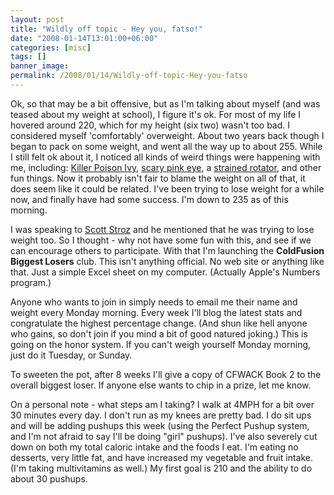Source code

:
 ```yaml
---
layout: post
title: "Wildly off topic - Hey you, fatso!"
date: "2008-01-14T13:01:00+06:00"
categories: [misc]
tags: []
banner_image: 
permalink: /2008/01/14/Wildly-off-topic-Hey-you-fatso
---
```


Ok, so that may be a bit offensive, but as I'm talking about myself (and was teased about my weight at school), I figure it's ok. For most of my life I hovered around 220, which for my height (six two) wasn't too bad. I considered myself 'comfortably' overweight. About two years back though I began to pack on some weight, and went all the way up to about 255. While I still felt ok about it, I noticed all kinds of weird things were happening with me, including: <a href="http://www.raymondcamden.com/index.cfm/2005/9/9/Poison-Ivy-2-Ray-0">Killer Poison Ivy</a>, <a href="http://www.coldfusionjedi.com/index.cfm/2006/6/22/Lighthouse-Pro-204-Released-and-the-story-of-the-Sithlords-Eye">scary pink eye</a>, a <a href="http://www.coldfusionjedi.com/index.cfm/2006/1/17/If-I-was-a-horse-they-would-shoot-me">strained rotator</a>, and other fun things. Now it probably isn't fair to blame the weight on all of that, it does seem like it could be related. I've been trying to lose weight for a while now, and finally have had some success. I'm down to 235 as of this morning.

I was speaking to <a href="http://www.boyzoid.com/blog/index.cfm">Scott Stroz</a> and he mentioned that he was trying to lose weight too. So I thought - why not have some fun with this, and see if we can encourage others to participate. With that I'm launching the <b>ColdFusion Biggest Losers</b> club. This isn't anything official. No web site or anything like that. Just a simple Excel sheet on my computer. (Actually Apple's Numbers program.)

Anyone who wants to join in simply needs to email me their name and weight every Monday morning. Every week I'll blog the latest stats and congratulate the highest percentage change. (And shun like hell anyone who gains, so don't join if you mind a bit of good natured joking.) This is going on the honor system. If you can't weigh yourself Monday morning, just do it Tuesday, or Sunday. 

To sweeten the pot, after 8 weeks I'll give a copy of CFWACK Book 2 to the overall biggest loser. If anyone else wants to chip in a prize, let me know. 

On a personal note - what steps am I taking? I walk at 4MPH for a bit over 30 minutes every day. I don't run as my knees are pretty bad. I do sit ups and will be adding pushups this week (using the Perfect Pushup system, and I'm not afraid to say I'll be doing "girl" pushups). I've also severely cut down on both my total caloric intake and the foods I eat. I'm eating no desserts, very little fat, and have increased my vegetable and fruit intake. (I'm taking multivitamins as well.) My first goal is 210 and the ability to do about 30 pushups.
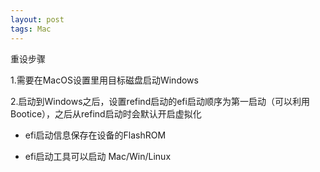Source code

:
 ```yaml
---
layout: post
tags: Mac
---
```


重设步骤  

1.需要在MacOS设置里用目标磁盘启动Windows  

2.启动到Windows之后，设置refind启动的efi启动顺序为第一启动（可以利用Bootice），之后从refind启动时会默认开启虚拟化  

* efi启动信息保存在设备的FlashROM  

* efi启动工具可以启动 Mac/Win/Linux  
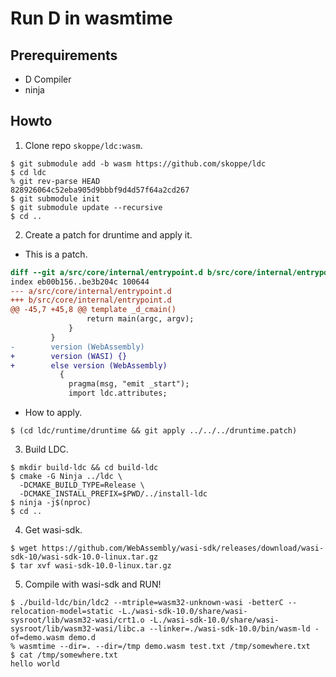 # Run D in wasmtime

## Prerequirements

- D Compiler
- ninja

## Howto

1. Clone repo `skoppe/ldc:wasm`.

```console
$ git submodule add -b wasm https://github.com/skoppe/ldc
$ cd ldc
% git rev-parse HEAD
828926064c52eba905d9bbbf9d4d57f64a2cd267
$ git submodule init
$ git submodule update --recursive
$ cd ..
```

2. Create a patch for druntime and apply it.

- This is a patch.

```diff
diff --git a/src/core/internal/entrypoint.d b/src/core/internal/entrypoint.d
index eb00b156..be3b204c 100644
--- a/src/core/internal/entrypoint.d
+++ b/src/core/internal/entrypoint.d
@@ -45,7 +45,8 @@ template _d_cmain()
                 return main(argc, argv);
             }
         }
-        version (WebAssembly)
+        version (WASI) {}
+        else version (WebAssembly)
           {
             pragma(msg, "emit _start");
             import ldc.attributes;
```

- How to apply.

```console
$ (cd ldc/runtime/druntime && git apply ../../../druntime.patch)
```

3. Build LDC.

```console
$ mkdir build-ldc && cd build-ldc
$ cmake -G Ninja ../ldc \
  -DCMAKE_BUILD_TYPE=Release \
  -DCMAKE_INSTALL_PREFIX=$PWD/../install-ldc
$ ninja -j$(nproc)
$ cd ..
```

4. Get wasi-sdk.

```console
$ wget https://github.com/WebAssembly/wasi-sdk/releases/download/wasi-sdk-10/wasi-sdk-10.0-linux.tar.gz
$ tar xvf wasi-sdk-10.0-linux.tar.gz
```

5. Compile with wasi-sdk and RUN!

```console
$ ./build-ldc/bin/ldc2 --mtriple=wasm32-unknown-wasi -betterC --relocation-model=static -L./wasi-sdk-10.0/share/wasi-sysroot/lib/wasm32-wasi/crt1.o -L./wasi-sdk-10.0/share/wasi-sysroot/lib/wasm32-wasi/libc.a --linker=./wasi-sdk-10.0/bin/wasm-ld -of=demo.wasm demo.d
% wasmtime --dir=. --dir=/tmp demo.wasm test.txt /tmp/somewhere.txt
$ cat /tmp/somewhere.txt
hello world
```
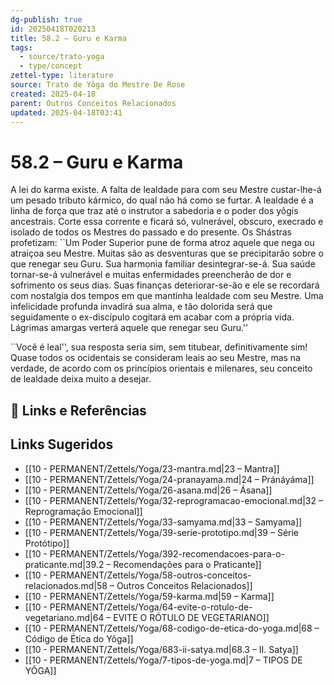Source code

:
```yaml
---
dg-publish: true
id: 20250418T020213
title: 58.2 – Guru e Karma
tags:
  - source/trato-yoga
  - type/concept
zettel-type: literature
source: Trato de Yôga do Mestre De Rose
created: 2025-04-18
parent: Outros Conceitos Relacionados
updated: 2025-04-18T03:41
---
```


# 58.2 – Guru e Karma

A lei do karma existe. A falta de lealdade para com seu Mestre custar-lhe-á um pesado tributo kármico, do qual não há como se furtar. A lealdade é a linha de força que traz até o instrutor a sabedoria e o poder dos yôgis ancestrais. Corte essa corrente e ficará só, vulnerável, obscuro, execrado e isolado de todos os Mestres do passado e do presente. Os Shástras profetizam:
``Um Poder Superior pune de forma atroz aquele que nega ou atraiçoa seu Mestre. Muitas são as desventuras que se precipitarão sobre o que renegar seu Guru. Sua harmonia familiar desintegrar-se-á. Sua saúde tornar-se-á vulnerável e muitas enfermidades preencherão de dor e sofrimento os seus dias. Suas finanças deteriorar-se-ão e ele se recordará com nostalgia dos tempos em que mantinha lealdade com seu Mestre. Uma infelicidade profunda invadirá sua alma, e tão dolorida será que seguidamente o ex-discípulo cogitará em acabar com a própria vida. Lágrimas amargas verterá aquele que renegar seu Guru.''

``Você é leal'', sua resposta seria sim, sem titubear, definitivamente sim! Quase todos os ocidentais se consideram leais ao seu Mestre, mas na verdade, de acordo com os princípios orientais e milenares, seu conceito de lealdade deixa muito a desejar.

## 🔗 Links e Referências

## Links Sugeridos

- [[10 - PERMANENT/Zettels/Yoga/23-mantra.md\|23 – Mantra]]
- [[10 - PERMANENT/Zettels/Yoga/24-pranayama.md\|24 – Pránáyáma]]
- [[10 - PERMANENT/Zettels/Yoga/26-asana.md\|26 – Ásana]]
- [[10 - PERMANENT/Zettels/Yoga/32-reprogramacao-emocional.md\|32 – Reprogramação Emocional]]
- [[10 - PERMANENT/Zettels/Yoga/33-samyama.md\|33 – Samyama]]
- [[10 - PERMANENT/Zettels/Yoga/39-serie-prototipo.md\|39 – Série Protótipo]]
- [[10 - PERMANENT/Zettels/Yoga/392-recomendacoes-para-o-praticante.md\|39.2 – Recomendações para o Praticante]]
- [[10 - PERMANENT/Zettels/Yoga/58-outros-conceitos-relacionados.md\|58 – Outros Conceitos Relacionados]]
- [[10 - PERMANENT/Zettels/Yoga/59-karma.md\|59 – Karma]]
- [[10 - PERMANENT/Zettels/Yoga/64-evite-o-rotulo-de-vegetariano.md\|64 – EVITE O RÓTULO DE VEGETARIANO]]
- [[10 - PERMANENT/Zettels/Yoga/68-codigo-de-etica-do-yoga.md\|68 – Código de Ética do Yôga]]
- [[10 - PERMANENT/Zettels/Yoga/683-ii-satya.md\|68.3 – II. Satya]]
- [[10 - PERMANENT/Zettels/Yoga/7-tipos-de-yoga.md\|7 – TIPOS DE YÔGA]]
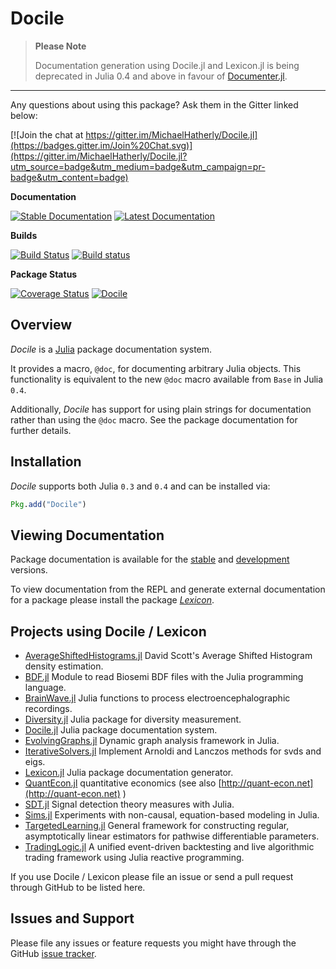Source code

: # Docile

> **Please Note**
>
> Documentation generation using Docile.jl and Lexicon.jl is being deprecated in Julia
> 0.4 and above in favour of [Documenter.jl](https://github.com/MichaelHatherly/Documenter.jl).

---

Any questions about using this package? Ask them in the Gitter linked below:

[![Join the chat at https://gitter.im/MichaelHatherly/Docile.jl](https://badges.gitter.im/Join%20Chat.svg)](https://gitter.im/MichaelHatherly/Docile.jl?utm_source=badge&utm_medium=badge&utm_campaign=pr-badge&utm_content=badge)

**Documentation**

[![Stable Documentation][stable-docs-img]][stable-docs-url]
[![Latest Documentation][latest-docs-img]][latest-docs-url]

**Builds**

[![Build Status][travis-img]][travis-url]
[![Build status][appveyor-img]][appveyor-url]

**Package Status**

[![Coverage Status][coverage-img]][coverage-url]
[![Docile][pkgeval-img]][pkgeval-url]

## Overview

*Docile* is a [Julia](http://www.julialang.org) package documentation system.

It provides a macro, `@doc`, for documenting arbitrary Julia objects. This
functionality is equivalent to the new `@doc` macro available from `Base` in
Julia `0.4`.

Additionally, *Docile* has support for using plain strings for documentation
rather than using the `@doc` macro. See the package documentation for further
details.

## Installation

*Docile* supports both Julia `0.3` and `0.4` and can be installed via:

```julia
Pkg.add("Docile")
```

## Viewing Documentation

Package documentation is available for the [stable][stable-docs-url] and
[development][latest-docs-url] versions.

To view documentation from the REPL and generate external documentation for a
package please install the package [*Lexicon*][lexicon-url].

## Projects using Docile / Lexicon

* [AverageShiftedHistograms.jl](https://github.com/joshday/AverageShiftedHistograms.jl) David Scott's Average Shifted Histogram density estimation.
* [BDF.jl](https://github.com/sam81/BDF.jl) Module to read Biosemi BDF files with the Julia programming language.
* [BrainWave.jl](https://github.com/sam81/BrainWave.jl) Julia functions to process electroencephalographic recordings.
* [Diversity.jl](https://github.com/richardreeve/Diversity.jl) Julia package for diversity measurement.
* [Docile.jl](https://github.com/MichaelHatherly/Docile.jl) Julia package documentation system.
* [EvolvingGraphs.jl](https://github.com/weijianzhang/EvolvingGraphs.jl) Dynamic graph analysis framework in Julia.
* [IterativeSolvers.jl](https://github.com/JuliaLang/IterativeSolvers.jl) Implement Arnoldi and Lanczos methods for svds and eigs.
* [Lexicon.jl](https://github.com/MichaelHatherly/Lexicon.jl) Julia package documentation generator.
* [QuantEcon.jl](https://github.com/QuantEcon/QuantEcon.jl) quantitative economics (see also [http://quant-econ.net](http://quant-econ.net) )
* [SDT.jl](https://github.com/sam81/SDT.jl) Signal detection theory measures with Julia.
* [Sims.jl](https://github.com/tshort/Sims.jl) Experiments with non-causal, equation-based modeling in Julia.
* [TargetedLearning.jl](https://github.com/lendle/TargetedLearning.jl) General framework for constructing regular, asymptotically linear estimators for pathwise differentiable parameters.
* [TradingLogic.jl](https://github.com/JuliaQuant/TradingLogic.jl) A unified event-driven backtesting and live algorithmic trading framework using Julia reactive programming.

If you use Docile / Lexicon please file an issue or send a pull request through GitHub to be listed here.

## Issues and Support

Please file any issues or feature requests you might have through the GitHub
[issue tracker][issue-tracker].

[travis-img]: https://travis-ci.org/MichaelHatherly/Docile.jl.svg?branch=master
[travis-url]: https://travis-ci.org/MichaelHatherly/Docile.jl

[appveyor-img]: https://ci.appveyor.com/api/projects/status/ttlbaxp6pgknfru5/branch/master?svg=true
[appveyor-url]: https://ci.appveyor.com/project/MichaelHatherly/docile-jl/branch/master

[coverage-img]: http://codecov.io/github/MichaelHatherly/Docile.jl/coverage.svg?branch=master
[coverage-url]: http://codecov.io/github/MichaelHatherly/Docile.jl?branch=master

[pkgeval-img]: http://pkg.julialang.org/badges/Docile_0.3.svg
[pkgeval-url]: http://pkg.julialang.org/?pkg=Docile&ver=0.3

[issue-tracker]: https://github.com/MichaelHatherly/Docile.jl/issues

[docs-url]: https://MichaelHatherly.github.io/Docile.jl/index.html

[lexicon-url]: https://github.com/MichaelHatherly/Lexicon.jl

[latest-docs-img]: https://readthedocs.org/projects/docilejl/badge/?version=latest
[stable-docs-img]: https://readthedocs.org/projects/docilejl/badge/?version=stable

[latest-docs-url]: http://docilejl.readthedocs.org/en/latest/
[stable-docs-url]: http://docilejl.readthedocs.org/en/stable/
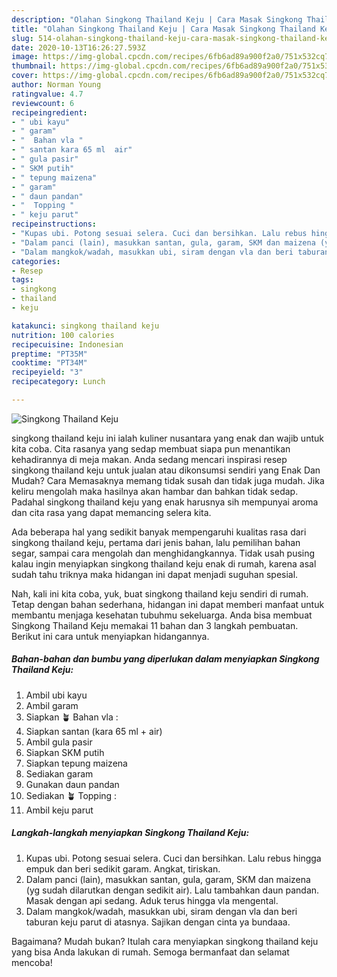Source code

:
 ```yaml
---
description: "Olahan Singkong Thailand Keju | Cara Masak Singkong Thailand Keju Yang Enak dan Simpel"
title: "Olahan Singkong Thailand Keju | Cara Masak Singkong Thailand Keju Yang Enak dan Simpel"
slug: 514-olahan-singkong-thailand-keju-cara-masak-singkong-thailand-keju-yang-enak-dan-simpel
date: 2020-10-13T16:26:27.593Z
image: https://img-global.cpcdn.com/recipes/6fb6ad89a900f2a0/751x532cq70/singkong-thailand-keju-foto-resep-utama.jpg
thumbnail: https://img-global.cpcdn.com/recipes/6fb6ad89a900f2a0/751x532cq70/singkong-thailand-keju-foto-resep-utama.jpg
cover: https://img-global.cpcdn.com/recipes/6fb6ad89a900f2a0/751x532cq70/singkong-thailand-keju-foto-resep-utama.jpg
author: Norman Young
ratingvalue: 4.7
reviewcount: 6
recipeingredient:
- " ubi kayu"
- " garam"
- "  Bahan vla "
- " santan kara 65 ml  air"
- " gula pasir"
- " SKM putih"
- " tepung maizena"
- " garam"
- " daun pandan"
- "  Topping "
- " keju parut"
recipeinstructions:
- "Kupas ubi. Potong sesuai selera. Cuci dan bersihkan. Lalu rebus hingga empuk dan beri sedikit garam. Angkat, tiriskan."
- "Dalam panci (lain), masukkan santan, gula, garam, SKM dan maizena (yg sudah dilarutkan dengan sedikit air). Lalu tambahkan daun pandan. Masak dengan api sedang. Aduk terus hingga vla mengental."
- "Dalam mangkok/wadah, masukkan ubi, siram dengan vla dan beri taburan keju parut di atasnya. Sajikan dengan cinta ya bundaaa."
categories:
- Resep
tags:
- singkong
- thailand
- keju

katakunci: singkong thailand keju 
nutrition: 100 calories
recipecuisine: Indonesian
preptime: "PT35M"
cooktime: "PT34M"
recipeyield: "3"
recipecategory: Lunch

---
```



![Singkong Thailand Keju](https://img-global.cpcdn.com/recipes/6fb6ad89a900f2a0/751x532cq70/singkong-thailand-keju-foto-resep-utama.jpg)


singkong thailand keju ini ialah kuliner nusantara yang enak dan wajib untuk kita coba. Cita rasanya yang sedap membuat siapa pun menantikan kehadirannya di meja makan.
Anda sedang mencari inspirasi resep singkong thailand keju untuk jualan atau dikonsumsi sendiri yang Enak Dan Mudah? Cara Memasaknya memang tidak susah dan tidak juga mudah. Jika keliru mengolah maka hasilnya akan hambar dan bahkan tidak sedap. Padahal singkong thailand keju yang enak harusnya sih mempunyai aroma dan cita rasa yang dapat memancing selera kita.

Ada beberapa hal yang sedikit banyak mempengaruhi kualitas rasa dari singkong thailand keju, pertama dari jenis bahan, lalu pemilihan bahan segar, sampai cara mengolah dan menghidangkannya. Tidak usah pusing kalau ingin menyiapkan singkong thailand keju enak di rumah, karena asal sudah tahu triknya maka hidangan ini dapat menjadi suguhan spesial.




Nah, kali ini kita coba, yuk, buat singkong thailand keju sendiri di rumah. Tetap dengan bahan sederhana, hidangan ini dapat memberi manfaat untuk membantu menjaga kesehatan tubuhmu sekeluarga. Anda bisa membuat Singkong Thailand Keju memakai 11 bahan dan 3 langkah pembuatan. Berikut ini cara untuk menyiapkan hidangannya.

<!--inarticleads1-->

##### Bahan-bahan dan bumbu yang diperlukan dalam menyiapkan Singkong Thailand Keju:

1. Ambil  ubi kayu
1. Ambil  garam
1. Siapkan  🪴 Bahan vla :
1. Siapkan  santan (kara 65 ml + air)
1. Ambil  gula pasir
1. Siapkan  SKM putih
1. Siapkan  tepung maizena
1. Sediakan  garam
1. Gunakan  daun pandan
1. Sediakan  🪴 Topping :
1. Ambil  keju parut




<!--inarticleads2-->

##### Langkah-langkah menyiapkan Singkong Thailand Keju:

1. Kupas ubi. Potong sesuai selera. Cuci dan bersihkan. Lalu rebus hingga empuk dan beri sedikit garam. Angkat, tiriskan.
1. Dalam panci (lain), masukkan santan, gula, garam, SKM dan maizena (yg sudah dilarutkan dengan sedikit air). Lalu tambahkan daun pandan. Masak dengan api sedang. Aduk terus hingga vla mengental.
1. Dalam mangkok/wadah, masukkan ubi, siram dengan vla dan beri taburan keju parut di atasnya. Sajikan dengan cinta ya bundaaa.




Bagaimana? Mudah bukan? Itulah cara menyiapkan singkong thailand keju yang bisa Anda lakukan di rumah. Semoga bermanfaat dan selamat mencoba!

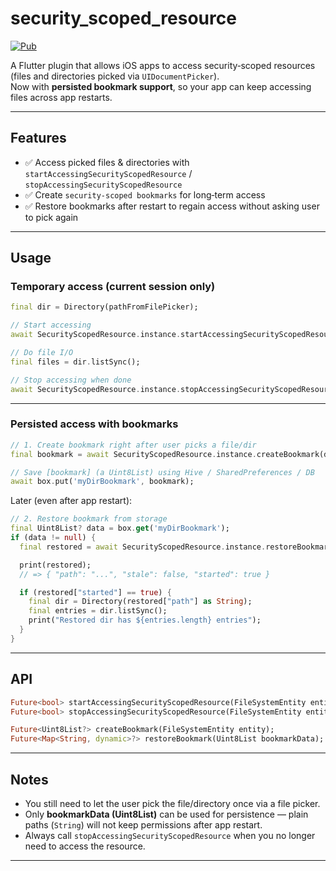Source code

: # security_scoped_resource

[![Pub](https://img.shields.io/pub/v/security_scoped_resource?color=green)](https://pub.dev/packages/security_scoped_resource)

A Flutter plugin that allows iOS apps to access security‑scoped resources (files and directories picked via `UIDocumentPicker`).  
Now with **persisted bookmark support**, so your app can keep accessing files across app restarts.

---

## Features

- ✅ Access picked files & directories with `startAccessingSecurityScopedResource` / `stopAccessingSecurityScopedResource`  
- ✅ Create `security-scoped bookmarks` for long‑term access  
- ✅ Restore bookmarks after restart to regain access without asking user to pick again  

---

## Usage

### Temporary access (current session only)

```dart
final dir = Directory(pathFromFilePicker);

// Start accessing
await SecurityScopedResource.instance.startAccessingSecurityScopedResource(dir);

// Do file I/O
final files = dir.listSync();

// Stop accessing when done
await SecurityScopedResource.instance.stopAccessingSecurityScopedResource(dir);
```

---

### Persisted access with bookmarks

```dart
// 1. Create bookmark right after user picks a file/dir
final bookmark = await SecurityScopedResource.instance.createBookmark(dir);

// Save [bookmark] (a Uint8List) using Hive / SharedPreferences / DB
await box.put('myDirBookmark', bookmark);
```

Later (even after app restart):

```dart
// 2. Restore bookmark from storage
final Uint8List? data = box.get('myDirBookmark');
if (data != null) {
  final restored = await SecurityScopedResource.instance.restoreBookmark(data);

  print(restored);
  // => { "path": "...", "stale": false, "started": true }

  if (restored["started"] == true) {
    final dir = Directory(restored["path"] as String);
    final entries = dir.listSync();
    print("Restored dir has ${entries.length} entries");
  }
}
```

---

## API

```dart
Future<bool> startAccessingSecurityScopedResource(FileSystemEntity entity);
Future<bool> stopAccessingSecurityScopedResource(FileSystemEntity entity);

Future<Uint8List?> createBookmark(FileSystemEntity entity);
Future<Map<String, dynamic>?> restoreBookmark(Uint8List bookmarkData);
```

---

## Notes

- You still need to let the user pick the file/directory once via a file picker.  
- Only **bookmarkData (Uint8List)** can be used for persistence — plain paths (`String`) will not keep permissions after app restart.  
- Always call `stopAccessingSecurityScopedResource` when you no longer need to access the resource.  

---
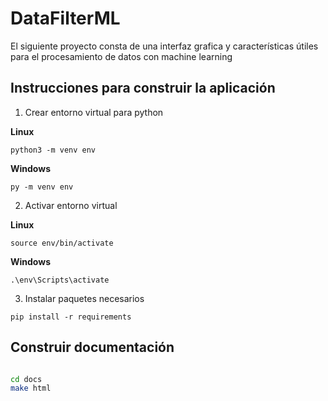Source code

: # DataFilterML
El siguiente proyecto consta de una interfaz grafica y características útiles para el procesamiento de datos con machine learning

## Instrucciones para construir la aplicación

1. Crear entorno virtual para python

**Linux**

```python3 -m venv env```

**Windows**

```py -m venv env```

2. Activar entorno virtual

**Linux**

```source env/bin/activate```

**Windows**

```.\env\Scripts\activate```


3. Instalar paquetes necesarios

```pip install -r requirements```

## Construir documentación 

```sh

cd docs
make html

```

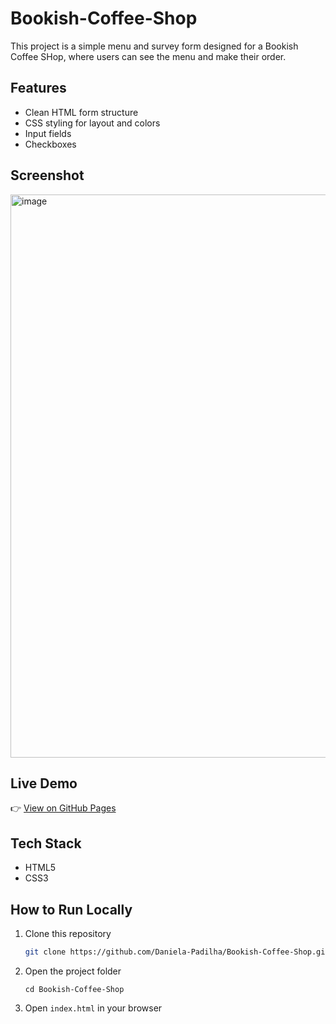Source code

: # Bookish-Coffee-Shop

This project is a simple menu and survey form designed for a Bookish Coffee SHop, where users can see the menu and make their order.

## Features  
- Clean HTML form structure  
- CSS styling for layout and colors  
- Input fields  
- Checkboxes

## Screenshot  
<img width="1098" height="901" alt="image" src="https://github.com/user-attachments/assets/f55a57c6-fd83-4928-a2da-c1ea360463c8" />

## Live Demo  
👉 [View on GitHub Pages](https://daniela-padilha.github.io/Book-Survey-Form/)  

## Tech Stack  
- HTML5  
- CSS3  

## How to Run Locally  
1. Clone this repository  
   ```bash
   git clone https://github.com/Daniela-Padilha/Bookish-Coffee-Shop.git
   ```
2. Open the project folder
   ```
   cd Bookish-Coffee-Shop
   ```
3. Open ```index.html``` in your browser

----------

Your output is the lines from the top of the entries through the line containing "I was speaking", exactly as they stand. No pictures belong in it.

Source code

:
 ```yaml
---
layout: post
title: "Wildly off topic - Hey you, fatso!"
date: "2008-01-14T13:01:00+06:00"
categories: [misc]
tags: []
banner_image: 
permalink: /2008/01/14/Wildly-off-topic-Hey-you-fatso
---
```


Ok, so that may be a bit offensive, but as I'm talking about myself (and was teased about my weight at school), I figure it's ok. For most of my life I hovered around 220, which for my height (six two) wasn't too bad. I considered myself 'comfortably' overweight. About two years back though I began to pack on some weight, and went all the way up to about 255. While I still felt ok about it, I noticed all kinds of weird things were happening with me, including: <a href="http://www.raymondcamden.com/index.cfm/2005/9/9/Poison-Ivy-2-Ray-0">Killer Poison Ivy</a>, <a href="http://www.coldfusionjedi.com/index.cfm/2006/6/22/Lighthouse-Pro-204-Released-and-the-story-of-the-Sithlords-Eye">scary pink eye</a>, a <a href="http://www.coldfusionjedi.com/index.cfm/2006/1/17/If-I-was-a-horse-they-would-shoot-me">strained rotator</a>, and other fun things. Now it probably isn't fair to blame the weight on all of that, it does seem like it could be related. I've been trying to lose weight for a while now, and finally have had some success. I'm down to 235 as of this morning.

I was speaking to <a href="http://www.boyzoid.com/blog/index.cfm">Scott Stroz</a> and he mentioned that he was trying to lose weight too. So I thought - why not have some fun with this, and see if we can encourage others to participate. With that I'm launching the <b>ColdFusion Biggest Losers</b> club. This isn't anything official. No web site or anything like that. Just a simple Excel sheet on my computer. (Actually Apple's Numbers program.)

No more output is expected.